_WHAT TO WORK ON_. Among the entries that follow, find every line with the word "Schritt" and list it.

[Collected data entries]
>>>>
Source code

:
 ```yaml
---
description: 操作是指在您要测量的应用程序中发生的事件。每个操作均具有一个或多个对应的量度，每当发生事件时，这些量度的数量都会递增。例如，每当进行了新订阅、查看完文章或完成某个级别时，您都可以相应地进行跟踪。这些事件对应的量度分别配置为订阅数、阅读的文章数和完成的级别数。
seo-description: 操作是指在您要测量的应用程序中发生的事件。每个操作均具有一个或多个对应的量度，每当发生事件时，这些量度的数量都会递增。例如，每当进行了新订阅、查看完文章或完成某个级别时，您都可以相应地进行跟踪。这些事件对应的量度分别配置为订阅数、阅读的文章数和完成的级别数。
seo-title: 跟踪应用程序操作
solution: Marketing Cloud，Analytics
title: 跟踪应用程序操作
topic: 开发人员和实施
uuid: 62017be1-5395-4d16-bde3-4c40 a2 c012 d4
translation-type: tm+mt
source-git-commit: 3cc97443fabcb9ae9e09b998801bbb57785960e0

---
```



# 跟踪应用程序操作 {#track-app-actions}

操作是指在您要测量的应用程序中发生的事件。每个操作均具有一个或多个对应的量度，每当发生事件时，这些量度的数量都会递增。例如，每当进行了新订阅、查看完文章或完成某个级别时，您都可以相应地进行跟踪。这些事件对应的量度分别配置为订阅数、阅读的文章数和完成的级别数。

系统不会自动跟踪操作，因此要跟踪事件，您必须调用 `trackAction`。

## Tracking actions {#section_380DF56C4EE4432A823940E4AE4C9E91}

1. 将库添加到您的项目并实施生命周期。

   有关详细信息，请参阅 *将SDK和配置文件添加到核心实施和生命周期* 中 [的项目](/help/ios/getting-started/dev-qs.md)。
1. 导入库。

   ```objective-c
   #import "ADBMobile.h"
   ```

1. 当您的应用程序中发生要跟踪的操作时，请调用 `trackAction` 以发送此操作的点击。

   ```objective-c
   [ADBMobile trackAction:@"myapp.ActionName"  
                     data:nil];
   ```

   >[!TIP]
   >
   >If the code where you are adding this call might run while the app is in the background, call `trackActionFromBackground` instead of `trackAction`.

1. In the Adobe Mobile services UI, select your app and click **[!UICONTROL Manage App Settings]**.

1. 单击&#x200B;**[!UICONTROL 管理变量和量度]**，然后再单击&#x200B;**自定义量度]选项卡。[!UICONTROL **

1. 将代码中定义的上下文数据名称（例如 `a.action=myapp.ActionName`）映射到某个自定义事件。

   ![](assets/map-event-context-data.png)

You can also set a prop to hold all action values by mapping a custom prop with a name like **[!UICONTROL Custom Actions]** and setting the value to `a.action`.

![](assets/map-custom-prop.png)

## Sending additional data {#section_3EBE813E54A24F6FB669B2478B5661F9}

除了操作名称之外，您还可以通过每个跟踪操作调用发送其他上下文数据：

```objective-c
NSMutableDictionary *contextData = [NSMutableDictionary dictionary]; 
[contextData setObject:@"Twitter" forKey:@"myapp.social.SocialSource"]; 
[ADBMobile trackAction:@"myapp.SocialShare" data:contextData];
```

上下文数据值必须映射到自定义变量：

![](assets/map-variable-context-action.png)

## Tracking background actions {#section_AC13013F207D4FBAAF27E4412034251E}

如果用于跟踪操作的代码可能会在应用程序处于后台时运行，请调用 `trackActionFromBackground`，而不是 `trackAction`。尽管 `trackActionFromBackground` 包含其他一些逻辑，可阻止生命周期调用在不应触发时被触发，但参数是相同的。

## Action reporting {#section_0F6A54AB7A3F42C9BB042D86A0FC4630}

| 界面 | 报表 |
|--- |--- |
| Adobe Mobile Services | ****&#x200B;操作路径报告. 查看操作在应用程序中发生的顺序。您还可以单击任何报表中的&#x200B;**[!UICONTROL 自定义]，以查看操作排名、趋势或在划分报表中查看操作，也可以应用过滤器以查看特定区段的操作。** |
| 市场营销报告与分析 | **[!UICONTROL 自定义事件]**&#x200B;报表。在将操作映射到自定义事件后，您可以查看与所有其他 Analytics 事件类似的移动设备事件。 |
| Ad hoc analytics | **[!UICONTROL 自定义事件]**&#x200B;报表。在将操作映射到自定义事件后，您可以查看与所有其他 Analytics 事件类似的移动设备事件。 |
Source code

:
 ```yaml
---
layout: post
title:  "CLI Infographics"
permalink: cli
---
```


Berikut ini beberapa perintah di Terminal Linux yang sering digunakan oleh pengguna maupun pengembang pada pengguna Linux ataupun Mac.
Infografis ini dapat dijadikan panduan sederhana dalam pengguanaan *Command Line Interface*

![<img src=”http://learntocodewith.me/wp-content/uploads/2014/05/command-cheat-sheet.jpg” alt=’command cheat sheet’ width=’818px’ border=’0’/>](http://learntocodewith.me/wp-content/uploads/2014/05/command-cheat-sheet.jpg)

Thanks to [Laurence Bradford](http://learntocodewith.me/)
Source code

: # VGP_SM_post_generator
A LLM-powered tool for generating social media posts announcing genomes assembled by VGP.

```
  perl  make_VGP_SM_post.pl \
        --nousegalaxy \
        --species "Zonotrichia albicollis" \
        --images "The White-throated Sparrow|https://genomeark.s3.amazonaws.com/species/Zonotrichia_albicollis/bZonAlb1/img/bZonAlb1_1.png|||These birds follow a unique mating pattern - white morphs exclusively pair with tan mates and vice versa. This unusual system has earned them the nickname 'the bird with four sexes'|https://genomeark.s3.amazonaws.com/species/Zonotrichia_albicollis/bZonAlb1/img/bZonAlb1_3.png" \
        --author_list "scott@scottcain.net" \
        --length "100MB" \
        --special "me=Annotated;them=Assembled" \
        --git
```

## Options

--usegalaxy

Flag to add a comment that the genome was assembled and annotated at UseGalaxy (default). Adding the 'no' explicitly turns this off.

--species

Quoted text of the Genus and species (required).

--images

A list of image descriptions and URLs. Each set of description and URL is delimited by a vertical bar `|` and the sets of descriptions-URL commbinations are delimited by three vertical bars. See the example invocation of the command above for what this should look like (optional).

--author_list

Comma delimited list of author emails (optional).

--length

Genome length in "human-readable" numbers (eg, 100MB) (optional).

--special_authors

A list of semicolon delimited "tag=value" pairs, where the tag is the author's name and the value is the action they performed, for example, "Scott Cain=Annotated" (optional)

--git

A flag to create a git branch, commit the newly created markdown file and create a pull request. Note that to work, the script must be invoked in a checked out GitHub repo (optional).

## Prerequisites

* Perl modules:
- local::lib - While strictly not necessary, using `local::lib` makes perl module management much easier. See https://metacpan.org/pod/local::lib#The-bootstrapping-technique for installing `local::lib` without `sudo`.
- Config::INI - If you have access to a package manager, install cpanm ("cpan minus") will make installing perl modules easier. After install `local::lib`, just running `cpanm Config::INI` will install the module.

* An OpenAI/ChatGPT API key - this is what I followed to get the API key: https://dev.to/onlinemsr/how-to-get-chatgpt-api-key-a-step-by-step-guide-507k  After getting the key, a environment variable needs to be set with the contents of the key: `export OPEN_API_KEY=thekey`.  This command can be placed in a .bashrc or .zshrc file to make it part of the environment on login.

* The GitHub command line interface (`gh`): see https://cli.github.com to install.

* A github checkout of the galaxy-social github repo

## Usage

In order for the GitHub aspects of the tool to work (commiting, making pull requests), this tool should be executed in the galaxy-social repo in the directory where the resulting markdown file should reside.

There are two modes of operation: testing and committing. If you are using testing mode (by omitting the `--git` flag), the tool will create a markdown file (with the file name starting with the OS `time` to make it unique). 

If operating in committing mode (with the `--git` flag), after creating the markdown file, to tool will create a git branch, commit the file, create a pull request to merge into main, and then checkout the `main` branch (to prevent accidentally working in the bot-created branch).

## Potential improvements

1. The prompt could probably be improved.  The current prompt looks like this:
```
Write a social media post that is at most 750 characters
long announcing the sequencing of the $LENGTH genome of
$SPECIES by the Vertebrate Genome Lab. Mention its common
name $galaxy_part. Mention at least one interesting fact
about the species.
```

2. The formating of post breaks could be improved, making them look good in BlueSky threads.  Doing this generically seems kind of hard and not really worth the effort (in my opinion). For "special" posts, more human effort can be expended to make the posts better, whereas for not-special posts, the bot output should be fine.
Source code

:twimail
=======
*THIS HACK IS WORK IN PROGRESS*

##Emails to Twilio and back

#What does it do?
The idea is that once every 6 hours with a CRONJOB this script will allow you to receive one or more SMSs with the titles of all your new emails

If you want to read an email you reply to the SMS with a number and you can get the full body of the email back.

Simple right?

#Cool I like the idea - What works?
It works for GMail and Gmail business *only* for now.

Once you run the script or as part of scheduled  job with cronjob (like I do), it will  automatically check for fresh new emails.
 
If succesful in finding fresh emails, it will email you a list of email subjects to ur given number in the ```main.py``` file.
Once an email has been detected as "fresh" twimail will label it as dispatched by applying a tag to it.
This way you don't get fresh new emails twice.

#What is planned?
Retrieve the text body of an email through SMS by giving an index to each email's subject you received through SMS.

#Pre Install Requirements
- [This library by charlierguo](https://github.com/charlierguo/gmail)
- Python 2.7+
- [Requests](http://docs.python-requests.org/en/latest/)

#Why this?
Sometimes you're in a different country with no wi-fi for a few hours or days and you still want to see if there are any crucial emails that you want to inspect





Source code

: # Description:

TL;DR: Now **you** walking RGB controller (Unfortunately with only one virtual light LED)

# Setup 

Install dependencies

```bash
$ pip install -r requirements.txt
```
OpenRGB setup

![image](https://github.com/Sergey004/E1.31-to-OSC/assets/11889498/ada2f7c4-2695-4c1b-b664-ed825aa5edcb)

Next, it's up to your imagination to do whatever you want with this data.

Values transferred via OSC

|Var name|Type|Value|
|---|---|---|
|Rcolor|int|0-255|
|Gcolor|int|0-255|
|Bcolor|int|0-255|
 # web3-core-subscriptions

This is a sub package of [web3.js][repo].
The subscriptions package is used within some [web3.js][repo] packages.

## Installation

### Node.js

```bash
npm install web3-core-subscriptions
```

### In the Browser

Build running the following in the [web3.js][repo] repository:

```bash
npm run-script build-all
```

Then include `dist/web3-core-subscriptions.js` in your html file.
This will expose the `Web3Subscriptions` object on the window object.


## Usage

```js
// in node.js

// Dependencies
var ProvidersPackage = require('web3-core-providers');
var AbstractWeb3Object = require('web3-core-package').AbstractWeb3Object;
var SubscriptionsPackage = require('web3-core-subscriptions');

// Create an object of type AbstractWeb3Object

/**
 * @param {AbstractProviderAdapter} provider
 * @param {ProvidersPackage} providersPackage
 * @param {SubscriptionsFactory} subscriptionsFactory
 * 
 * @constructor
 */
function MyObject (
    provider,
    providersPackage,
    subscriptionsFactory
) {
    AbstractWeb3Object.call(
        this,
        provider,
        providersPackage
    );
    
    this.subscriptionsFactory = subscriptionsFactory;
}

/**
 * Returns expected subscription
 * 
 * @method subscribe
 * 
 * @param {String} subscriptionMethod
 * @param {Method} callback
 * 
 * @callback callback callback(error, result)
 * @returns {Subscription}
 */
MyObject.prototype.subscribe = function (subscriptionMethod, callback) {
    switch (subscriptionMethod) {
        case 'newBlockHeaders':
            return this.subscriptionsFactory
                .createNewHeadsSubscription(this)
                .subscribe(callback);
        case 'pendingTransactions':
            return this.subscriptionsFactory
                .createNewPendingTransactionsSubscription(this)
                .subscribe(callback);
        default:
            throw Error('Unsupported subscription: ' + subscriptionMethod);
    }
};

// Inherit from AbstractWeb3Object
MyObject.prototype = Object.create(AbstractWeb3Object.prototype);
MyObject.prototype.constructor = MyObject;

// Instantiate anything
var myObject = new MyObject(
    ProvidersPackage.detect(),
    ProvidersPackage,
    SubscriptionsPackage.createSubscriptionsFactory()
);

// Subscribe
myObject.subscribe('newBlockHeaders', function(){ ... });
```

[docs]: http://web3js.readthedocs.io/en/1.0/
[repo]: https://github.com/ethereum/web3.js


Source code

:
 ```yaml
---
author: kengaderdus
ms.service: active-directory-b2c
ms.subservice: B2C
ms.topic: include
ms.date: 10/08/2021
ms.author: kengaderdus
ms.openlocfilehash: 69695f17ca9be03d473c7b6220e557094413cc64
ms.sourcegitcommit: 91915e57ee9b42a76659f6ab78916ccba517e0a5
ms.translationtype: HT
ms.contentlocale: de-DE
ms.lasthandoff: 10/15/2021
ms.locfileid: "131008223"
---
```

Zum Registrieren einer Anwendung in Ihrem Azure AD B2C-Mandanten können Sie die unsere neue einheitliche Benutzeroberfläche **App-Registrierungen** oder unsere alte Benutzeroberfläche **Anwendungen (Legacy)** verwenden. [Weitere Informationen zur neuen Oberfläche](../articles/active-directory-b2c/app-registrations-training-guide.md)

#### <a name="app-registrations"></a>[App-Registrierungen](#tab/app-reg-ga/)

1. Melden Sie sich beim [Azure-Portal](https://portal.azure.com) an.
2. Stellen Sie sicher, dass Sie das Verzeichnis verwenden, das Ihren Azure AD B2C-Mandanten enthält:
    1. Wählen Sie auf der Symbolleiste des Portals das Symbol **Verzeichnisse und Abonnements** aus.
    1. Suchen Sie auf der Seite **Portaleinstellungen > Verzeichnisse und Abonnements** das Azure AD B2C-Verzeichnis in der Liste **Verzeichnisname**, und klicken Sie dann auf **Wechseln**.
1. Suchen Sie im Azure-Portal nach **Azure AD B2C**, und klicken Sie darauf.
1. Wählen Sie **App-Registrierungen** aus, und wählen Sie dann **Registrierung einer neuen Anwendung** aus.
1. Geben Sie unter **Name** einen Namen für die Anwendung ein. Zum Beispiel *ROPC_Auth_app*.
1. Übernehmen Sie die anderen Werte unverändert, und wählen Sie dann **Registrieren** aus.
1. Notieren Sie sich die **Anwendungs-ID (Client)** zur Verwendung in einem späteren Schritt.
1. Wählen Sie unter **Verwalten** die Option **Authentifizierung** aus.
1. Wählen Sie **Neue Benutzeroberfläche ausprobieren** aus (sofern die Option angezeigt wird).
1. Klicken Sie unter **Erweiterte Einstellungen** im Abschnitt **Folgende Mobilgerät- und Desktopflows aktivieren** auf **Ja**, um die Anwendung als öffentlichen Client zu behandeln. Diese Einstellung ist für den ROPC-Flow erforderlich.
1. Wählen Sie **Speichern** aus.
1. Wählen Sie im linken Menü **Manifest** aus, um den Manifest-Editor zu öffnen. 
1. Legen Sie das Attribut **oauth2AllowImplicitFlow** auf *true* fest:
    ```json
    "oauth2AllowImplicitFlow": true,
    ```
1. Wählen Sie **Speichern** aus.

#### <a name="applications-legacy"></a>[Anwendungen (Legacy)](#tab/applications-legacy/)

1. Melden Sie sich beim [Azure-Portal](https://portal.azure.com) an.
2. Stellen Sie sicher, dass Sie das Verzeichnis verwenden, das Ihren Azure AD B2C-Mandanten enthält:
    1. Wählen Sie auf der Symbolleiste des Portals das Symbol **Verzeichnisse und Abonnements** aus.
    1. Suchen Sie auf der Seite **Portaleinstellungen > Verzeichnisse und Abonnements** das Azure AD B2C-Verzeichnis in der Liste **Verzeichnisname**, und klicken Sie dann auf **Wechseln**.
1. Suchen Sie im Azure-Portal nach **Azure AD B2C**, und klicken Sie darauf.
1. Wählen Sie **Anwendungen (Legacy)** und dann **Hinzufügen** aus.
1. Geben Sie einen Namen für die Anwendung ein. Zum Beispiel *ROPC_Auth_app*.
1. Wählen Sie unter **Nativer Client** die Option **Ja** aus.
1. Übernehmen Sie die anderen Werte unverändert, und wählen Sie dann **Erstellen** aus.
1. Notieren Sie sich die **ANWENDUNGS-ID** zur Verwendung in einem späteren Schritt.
<<<<
_RESPONSE TO THE TASK_.
1. Notieren Sie sich die **Anwendungs-ID (Client)** zur Verwendung in einem späteren Schritt.
1. Notieren Sie sich die **ANWENDUNGS-ID** zur Verwendung in einem späteren Schritt.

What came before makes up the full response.